Ende der Achtziger Jahre der Computer langsam seinen Weg in Richtung der privaten Haushalte. Star-Wars-Regisseur George Lucas erkannte rechtzeitig die Zeit, gründete 1988 seine Firma Lucasfilm Games und startete mit seinem Adventure "Maniac Mansion". Schon 1990 erschien ein weiterer Meilenstein der Adventuregeschichte - "The Secret of Monkey Island" Mit George Lucas wurde ein weiterer Meilenstein in der Geschichte der Adventure gesetzt, die Menüs konnten nun komplett per Maus oder Joystick bedient werden, das Zeitalter des Point-and-Click war angebrochen. "Alone in the Dark" war das erste Action-Adventure-Spiel in Echtzeit-3D, das mit verschiedenen Kameraperspektiven arbeitete.
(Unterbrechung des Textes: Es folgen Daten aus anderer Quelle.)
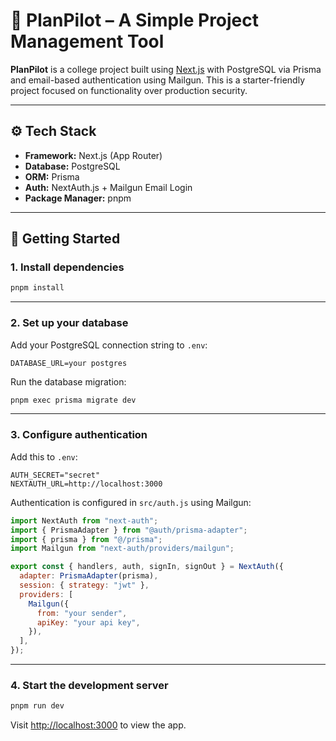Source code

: # 🧭 PlanPilot – A Simple Project Management Tool

**PlanPilot** is a college project built using [Next.js](https://nextjs.org) with PostgreSQL via Prisma and email-based authentication using Mailgun. This is a starter-friendly project focused on functionality over production security.

---

## ⚙️ Tech Stack

* **Framework:** Next.js (App Router)
* **Database:** PostgreSQL
* **ORM:** Prisma
* **Auth:** NextAuth.js + Mailgun Email Login
* **Package Manager:** pnpm

---

## 🚀 Getting Started

### 1. Install dependencies

```bash
pnpm install
```

---

### 2. Set up your database

Add your PostgreSQL connection string to `.env`:

```env
DATABASE_URL=your postgres
```

Run the database migration:

```bash
pnpm exec prisma migrate dev
```

---

### 3. Configure authentication

Add this to `.env`:

```env
AUTH_SECRET="secret"
NEXTAUTH_URL=http://localhost:3000
```

Authentication is configured in `src/auth.js` using Mailgun:

```js
import NextAuth from "next-auth";
import { PrismaAdapter } from "@auth/prisma-adapter";
import { prisma } from "@/prisma";
import Mailgun from "next-auth/providers/mailgun";

export const { handlers, auth, signIn, signOut } = NextAuth({
  adapter: PrismaAdapter(prisma),
  session: { strategy: "jwt" },
  providers: [
    Mailgun({
      from: "your sender",
      apiKey: "your api key",
    }),
  ],
});
```



---

### 4. Start the development server

```bash
pnpm run dev
```

Visit [http://localhost:3000](http://localhost:3000) to view the app.




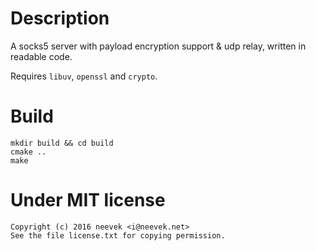 Description
===========
A socks5 server with payload encryption support & udp relay, written in readable code.

Requires `libuv`, `openssl` and `crypto`.


Build
=====

    mkdir build && cd build
    cmake ..
    make

Under MIT license
=================
```
Copyright (c) 2016 neevek <i@neevek.net>
See the file license.txt for copying permission.
```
Es war der Vorreiter aller 3D-Action-Adventures.
Die sich nun rasch entwickelnde Computerindustrie machte immer bessere Grafik, immer mehr Effekte möglich. Aus den 16 Farben wurden 16,8 Millionen, aus der 16 MHz wurden 500 Mhz, aus den 48 MB-Festplatten wurden 16 GB-Platten und auch vor den Disketten mit ihren 1,4 MB wurden CDs mit 640 MB und nun DVDs mit 16 GB. Alle Vorraussetzungen waren da, um echte 3D-Effekte in die Adventure einzubauen. Kein Spiel, dass sich heute nicht mehr diese Technik zu nutze macht. Aber auch das Genre selbst hat sich verändert. Die üblichen Adventure-Technik des Sammelns von Gegenständen, des Knackens kniffliger Rätselnüsse wich in den letzten Jahren immer mehr neuen Action-Elementen. Spiele wie "Tomb Raider" oder "Resident Evil" sind Ausdruck dieser neuen Richtung.
Zu den Adventure-Serien zählen zählen:
Die King´s Quest Reihe
Kings Quest I: Quest for the Crown (1984) | |
Kings Quest II: Romancing the Throne (1985) | |
Kings Quest III: To Heir is Human (1986) | |
Kings Quest IV: The Perils of Rosella (1988) | |
Kings Quest V: Absence Makes the Heart Go Yonder (1990) | |
Kings Quest VI: Heir Today, Gone Tomorrow (1992) | |
Die Larry Reihe
* Eigentlich wollte Al Lowe nach Larry 3 aufhören. Fragen nach Larry 4 beantwortete er immer mit den Worten:"Es wird niemals ein Larry 4 geben". Und so wurde es auch. Es gab zwar Ideen unter dem Arbeitstitel "The Missing Floppies", die aber nie realisiert wurden. Al Lowe machte gleich mit Larry 5 weiter.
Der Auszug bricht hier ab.